Il y a des nuits comme ça.

Elle rêve, ils sont partis faire de la photo depuis que Jérôme s'est entiché de son nouveau Reflex. Il veut photographier les filles en imperméable, une lubie, tiens celle-là avec son imper jaune fluo clic clic clic. En rentrant, il trouve dans la boite à lettres une photo de la fille avec son nom, Rose Patillon. Le lendemain, à la radio, on annonce le meurtre d'une jeune fille vêtue d'un imperméable jaune, on recherche un photographe dénoncé par des badauds, Jérôme est arrêté, clame son innocence mais condamné à mort et elle se réveille, trempée de sueur.

Il y a des nuits comme ça.

Et Jérôme n'est toujours pas là. Muriel se lève, s'habille et sort. Le premier endroit où aller, le bistrot ouvert toute la nuit, là où Jérôme rencontre ses potes après le boulot. Le rade est fermé. Elle a très froid maintenant, désemparée elle court sous la pluie qui commence à tomber drue. Réfugiée sous un porche, elle voit arriver une haute silhouette avec un étui sous le bras, putain quel temps de merde dit la silhouette, vous êtes Dominique Pifarély dit Muriel on vous entendu hier New Morning, on a aimé surtout Jérôme qui apprécie votre jeu au violon.

Il y a des nuits comme ça.

Ce doit être dans les cinq heures maintenant le jour s'est levé et Paris s'éveille, Pifarély regarde sa montre et dit le quart, vous attendez quelqu'un alors elle lui explique le rêve et pourquoi elle est sortie. Vous avez une cigarette ? Désolé non je ne fume pas mais peut-être que le bar-tabac est ouvert maintenant vu l'heure. Ils partent en courant sous la flotte qui redouble d'intensité comme exprès. La lumière est allumée, ils rentrent en se secouant et en riant.

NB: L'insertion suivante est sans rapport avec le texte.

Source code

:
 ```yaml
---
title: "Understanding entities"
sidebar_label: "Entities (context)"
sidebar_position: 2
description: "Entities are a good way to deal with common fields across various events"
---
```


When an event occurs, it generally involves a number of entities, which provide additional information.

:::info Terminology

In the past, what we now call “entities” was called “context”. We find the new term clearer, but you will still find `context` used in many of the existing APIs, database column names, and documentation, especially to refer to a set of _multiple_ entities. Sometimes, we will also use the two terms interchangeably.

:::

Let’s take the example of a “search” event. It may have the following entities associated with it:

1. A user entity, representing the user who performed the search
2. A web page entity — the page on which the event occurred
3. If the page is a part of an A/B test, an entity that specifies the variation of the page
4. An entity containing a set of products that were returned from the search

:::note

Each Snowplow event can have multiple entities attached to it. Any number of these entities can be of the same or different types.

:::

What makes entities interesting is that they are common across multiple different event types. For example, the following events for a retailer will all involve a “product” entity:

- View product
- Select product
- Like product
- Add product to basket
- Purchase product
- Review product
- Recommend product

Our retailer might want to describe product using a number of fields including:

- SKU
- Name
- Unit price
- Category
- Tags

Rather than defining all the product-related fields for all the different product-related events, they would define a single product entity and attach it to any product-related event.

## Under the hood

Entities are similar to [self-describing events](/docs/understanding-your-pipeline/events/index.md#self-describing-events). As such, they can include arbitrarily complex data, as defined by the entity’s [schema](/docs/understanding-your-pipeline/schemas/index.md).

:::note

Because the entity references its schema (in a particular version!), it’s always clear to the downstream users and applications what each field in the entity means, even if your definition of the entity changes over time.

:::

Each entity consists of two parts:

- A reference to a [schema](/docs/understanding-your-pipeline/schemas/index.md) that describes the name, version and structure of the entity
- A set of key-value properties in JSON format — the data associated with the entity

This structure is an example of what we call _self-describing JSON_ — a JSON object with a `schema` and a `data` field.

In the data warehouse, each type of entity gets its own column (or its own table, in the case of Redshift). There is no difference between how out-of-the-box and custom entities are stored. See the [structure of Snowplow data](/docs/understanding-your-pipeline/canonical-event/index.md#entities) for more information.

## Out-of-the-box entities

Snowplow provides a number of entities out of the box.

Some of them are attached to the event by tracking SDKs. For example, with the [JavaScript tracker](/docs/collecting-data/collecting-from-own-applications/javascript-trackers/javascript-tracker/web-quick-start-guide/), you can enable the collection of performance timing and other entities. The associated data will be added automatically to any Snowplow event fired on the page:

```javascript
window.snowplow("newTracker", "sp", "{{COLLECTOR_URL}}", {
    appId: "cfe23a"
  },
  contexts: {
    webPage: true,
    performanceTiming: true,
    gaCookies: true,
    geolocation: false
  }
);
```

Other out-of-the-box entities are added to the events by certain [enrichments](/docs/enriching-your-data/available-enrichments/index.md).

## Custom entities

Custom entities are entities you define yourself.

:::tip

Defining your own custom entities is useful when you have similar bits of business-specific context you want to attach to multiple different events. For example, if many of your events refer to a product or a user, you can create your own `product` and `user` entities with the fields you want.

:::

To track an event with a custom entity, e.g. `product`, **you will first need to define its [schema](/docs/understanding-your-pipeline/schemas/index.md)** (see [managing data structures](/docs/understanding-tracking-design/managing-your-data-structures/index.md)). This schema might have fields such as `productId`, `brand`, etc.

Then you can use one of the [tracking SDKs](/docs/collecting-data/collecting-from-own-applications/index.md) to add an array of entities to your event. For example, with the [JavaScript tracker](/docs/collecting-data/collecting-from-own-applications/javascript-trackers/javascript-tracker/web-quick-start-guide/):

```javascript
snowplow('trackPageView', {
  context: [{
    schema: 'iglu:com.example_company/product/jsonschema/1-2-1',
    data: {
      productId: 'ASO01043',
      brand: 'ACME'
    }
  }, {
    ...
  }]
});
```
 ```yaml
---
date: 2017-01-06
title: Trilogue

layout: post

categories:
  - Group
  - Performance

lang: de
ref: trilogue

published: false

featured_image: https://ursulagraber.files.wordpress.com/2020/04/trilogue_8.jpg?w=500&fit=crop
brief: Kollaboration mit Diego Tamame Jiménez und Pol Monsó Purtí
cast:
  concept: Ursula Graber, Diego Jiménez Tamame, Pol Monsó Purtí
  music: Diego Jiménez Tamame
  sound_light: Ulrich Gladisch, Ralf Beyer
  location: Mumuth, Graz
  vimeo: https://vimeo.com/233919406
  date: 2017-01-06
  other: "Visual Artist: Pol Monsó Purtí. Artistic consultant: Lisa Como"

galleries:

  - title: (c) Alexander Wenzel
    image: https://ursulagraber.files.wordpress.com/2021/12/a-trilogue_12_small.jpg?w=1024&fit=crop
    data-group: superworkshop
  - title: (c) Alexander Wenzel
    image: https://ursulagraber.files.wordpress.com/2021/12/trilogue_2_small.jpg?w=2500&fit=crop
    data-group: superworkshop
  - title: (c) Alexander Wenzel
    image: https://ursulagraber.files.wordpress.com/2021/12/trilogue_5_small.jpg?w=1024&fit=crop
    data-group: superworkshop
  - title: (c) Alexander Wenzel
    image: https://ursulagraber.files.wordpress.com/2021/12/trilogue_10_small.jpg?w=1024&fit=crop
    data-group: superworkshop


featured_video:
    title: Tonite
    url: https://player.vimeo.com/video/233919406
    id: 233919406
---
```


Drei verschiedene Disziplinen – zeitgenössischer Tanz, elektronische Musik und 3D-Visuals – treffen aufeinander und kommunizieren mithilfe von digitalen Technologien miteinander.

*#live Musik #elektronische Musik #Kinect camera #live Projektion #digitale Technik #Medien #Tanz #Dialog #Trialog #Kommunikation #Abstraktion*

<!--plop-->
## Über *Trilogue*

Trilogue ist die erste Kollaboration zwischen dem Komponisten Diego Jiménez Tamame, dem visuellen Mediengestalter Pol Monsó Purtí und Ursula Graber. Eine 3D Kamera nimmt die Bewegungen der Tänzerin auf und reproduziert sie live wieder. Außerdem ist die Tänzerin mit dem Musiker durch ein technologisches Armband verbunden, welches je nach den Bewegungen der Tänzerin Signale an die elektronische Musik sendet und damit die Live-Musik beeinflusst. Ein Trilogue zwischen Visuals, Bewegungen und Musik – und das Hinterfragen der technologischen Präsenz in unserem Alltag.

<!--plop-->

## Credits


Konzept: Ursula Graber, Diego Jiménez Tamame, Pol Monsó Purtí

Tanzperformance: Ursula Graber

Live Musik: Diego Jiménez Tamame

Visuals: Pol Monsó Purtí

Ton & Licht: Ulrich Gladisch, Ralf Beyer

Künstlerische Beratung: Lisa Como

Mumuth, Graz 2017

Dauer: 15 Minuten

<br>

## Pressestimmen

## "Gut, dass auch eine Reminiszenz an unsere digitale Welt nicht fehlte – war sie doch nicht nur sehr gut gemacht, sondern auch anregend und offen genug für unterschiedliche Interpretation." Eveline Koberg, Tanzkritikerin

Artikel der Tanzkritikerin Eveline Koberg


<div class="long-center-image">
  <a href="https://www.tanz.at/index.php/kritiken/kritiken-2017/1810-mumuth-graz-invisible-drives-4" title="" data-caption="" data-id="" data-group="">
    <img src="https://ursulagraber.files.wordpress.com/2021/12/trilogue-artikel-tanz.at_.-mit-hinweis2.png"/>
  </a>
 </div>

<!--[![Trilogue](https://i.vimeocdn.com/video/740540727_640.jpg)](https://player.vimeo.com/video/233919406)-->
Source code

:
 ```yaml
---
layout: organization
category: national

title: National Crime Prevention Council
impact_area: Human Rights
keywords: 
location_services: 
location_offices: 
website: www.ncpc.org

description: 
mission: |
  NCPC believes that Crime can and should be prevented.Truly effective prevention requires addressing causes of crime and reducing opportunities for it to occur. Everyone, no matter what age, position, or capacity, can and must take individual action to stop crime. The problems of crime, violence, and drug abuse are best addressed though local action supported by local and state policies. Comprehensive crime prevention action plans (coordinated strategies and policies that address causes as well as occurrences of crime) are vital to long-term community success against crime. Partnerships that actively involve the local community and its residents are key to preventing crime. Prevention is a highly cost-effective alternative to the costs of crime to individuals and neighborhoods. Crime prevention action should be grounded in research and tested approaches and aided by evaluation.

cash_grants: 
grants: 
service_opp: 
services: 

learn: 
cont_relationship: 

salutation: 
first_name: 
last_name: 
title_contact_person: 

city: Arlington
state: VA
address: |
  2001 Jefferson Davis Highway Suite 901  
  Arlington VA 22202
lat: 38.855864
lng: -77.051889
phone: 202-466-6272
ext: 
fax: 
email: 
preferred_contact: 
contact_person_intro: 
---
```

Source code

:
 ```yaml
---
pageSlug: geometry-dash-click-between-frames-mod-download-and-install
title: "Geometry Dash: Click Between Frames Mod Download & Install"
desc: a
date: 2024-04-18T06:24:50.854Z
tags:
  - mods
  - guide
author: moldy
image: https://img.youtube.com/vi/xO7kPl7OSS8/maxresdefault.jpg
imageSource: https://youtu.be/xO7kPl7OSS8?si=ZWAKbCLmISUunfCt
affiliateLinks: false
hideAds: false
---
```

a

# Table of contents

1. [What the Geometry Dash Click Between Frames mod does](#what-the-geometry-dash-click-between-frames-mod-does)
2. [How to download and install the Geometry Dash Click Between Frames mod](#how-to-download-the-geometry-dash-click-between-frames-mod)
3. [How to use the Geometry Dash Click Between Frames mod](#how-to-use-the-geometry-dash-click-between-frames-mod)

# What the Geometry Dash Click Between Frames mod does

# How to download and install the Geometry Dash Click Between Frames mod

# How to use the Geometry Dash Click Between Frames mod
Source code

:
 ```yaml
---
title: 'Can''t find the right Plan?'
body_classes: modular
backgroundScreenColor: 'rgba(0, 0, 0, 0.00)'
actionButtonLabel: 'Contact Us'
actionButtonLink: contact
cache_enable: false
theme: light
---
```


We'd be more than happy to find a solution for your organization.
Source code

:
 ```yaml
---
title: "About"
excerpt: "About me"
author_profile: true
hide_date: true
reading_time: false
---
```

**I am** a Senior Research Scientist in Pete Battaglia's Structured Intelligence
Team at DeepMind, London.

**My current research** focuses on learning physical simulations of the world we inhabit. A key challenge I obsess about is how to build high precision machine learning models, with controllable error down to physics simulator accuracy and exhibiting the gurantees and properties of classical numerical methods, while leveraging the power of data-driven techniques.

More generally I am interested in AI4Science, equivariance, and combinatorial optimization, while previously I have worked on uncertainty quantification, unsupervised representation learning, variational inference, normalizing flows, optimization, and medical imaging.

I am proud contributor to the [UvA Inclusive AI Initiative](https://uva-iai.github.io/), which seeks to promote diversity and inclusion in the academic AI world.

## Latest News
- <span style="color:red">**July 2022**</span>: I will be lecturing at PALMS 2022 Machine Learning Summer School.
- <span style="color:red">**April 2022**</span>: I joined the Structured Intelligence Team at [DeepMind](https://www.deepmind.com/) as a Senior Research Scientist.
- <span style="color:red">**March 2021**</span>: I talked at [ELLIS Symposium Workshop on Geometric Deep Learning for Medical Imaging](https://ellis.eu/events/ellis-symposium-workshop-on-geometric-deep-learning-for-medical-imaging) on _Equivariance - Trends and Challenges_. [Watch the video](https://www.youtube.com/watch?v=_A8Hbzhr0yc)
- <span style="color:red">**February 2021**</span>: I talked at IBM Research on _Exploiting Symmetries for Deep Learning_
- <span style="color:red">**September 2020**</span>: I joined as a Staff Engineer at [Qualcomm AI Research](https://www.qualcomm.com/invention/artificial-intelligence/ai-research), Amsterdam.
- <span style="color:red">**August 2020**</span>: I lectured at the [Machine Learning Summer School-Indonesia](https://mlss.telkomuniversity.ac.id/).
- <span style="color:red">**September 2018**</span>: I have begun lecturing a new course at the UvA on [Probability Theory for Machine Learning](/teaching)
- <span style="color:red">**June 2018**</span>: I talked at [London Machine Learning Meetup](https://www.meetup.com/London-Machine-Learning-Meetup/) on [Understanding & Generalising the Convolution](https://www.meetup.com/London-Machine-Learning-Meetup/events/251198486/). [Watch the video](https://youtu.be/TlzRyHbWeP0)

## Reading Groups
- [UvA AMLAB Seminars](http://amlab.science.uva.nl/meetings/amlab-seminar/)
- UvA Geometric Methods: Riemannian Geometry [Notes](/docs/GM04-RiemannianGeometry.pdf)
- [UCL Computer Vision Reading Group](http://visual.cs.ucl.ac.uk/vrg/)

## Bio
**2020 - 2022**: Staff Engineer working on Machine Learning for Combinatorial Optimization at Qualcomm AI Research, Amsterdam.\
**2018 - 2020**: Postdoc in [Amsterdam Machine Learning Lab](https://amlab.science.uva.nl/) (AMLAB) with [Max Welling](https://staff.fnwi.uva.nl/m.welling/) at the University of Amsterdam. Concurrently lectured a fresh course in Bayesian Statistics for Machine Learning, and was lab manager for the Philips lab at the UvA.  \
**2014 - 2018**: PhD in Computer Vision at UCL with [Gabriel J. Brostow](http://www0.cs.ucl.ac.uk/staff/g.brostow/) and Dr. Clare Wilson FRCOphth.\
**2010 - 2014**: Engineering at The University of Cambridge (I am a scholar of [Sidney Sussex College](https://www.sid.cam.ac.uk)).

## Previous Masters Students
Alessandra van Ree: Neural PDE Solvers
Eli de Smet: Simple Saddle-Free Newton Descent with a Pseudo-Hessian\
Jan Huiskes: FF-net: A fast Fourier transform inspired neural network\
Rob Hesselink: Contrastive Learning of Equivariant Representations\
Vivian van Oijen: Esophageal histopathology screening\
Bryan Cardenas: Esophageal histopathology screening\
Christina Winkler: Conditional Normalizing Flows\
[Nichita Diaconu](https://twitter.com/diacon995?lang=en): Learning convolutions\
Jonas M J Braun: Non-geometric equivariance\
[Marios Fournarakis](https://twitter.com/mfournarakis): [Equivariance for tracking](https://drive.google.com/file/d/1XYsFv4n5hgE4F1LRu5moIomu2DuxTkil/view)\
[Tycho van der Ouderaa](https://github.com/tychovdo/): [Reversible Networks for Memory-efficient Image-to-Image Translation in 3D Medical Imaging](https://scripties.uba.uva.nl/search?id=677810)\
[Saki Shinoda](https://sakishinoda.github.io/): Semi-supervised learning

Il y a des nuits comme ça.

Muriel pousse en petit cri en voyant Jérôme discuter avec un grand type qui a posé un étui sur le comptoir à côté de son caoua. Tiens Pif te voilà toi aussi dit le gars et Muriel se met à hoqueter nerveusement tu m'a fait une de ces frayeurs à cause de la fille dit-elle, tu sais Rose Patillon et son imper jaune, alors Jérôme la prend dans ses bras allons allons, oh je savais bien que c'était pas toi j'ai eu peur au procès pasque une erreur judiciaire est si vite arrivée et puis la peine de mort. Tu as loupé Rose, elle vient de partir ya pas cinq minutes, elle était pressée, son mec l'a appelée au téléphone. Les deux musiciens se regardent en souriant, bon c'est pas tout ça en fin de compte dit Jérôme. Pom pom pom le téléphone de Muriel sonne, c'est Rose.

Jérôme demande l'addition. C'est payé, assura le taulier.

Il y a des nuits comme ça… et des jours aussi.

 

Jacques Chesnel

 

00:23 Publié dans Mes textes | Lien permanent | Commentaires (3)

19/08/2014

SCÉNARIO IMPROBABLE

 

Il y a des jours comme ça.

Combien de fois Jérôme avait entendu ou lu cette phrase qui aujourd'hui lui revient comme un boomerang tandis qu'il se pose des tas de questions sans réponse, des questions sur tout et sur rien, surtout sur tout alors qu'il s'efforce de penser surtout à rien donc de ne pas penser, exercice difficile pour lui qui s'est toujours pris pour un grand penseur.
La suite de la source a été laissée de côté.